With early voting totals tallied and most of Tuesday’s Democratic primary Election Day results in, incumbent Marc Elrich and challenger David Blair are preparing for another likely down-to-the-wire finish in the Montgomery county executive race — and their major rival, Hans Riemer, concedes he is unlikely to win.

As of Wednesday afternoon, Blair, a businessman who lost to Elrich by 77 votes in the 2018 primary, led all candidates with 28,961 votes (39.6%), according to the latest results released by the State Board of Elections. Elrich, the incumbent, was in second with 27,770 votes (38%). Riemer was in third with 14,911 votes (20.4%).

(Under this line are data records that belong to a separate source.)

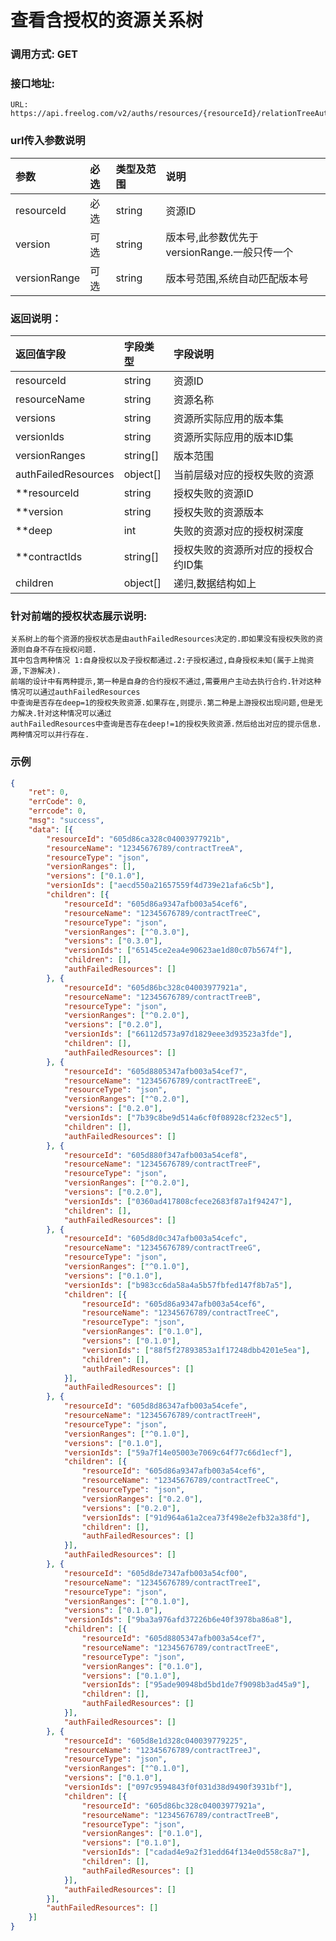 # 查看含授权的资源关系树

### 调用方式: GET

### 接口地址:

```
URL: https://api.freelog.com/v2/auths/resources/{resourceId}/relationTreeAuth
```

### url传入参数说明

| 参数 | 必选 | 类型及范围 | 说明 |
| :--- | :--- | :--- | :--- |
| resourceId | 必选 | string | 资源ID |
| version | 可选 | string | 版本号,此参数优先于versionRange.一般只传一个 |
| versionRange | 可选 | string | 版本号范围,系统自动匹配版本号 |

### 返回说明：

| 返回值字段 | 字段类型 | 字段说明 |
| :--- | :--- | :--- |
| resourceId | string | 资源ID |
| resourceName | string | 资源名称 |
| versions | string | 资源所实际应用的版本集 |
| versionIds | string | 资源所实际应用的版本ID集 |
| versionRanges | string[] | 版本范围 |
| authFailedResources | object[] | 当前层级对应的授权失败的资源 |
| **resourceId | string | 授权失败的资源ID |
| **version | string | 授权失败的资源版本 |
| **deep | int | 失败的资源对应的授权树深度 |
| **contractIds | string[] | 授权失败的资源所对应的授权合约ID集 |
| children | object[] | 递归,数据结构如上 |

### 针对前端的授权状态展示说明:
    关系树上的每个资源的授权状态是由authFailedResources决定的.即如果没有授权失败的资源则自身不存在授权问题.
    其中包含两种情况 1:自身授权以及子授权都通过.2:子授权通过,自身授权未知(属于上抛资源,下游解决).
    前端的设计中有两种提示,第一种是自身的合约授权不通过,需要用户主动去执行合约.针对这种情况可以通过authFailedResources
    中查询是否存在deep=1的授权失败资源.如果存在,则提示.第二种是上游授权出现问题,但是无力解决.针对这种情况可以通过
    authFailedResources中查询是否存在deep!=1的授权失败资源.然后给出对应的提示信息.两种情况可以并行存在.

### 示例

```json
{
	"ret": 0,
	"errCode": 0,
	"errcode": 0,
	"msg": "success",
	"data": [{
		"resourceId": "605d86ca328c04003977921b",
		"resourceName": "12345676789/contractTreeA",
		"resourceType": "json",
		"versionRanges": [],
		"versions": ["0.1.0"],
		"versionIds": ["aecd550a21657559f4d739e21afa6c5b"],
		"children": [{
			"resourceId": "605d86a9347afb003a54cef6",
			"resourceName": "12345676789/contractTreeC",
			"resourceType": "json",
			"versionRanges": ["^0.3.0"],
			"versions": ["0.3.0"],
			"versionIds": ["65145ce2ea4e90623ae1d80c07b5674f"],
			"children": [],
			"authFailedResources": []
		}, {
			"resourceId": "605d86bc328c04003977921a",
			"resourceName": "12345676789/contractTreeB",
			"resourceType": "json",
			"versionRanges": ["^0.2.0"],
			"versions": ["0.2.0"],
			"versionIds": ["66112d573a97d1829eee3d93523a3fde"],
			"children": [],
			"authFailedResources": []
		}, {
			"resourceId": "605d8805347afb003a54cef7",
			"resourceName": "12345676789/contractTreeE",
			"resourceType": "json",
			"versionRanges": ["^0.2.0"],
			"versions": ["0.2.0"],
			"versionIds": ["7b39c8be9d514a6cf0f08928cf232ec5"],
			"children": [],
			"authFailedResources": []
		}, {
			"resourceId": "605d880f347afb003a54cef8",
			"resourceName": "12345676789/contractTreeF",
			"resourceType": "json",
			"versionRanges": ["^0.2.0"],
			"versions": ["0.2.0"],
			"versionIds": ["0360ad417808cfece2683f87a1f94247"],
			"children": [],
			"authFailedResources": []
		}, {
			"resourceId": "605d8d0c347afb003a54cefc",
			"resourceName": "12345676789/contractTreeG",
			"resourceType": "json",
			"versionRanges": ["^0.1.0"],
			"versions": ["0.1.0"],
			"versionIds": ["b983cc6da58a4a5b57fbfed147f8b7a5"],
			"children": [{
				"resourceId": "605d86a9347afb003a54cef6",
				"resourceName": "12345676789/contractTreeC",
				"resourceType": "json",
				"versionRanges": ["0.1.0"],
				"versions": ["0.1.0"],
				"versionIds": ["88f5f27893853a1f17248dbb4201e5ea"],
				"children": [],
				"authFailedResources": []
			}],
			"authFailedResources": []
		}, {
			"resourceId": "605d8d86347afb003a54cefe",
			"resourceName": "12345676789/contractTreeH",
			"resourceType": "json",
			"versionRanges": ["^0.1.0"],
			"versions": ["0.1.0"],
			"versionIds": ["59a7f14e05003e7069c64f77c66d1ecf"],
			"children": [{
				"resourceId": "605d86a9347afb003a54cef6",
				"resourceName": "12345676789/contractTreeC",
				"resourceType": "json",
				"versionRanges": ["0.2.0"],
				"versions": ["0.2.0"],
				"versionIds": ["91d964a61a2cea73f498e2efb32a38fd"],
				"children": [],
				"authFailedResources": []
			}],
			"authFailedResources": []
		}, {
			"resourceId": "605d8de7347afb003a54cf00",
			"resourceName": "12345676789/contractTreeI",
			"resourceType": "json",
			"versionRanges": ["^0.1.0"],
			"versions": ["0.1.0"],
			"versionIds": ["9ba3a976afd37226b6e40f3978ba86a8"],
			"children": [{
				"resourceId": "605d8805347afb003a54cef7",
				"resourceName": "12345676789/contractTreeE",
				"resourceType": "json",
				"versionRanges": ["0.1.0"],
				"versions": ["0.1.0"],
				"versionIds": ["95ade90948bd5bd1de7f9098b3ad45a9"],
				"children": [],
				"authFailedResources": []
			}],
			"authFailedResources": []
		}, {
			"resourceId": "605d8e1d328c040039779225",
			"resourceName": "12345676789/contractTreeJ",
			"resourceType": "json",
			"versionRanges": ["^0.1.0"],
			"versions": ["0.1.0"],
			"versionIds": ["097c9594843f0f031d38d9490f3931bf"],
			"children": [{
				"resourceId": "605d86bc328c04003977921a",
				"resourceName": "12345676789/contractTreeB",
				"resourceType": "json",
				"versionRanges": ["0.1.0"],
				"versions": ["0.1.0"],
				"versionIds": ["cadad4e9a2f31edd64f134e0d558c8a7"],
				"children": [],
				"authFailedResources": []
			}],
			"authFailedResources": []
		}],
		"authFailedResources": []
	}]
}

```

All of the ballots cast during early voting has been recorded and all but 12 Election Day precincts had been registered, Montgomery County Board of Elections spokesperson Gilberto Zelaya told reporters on Thursday. 

According to State Board of Elections data, 25,453 Democratic mail-in ballots had been received by the county. Zelaya could not specify how many more would be received in the coming days, other than saying election workers had picked up “a lot” of ballots at more than 50 ballot drop boxes on Election Day. About 115,000 mail-in ballots had been sent to county voters, state data shows.

In a brief interview, Riemer admitted that it was highly unlikely that he would make up ground via mail-in ballots.

“I don’t expect the additional ballots to change the outcome in a significant way,” he said. When asked if that was a concession to Blair and Elrich, Riemer said: “I suppose, yeah.”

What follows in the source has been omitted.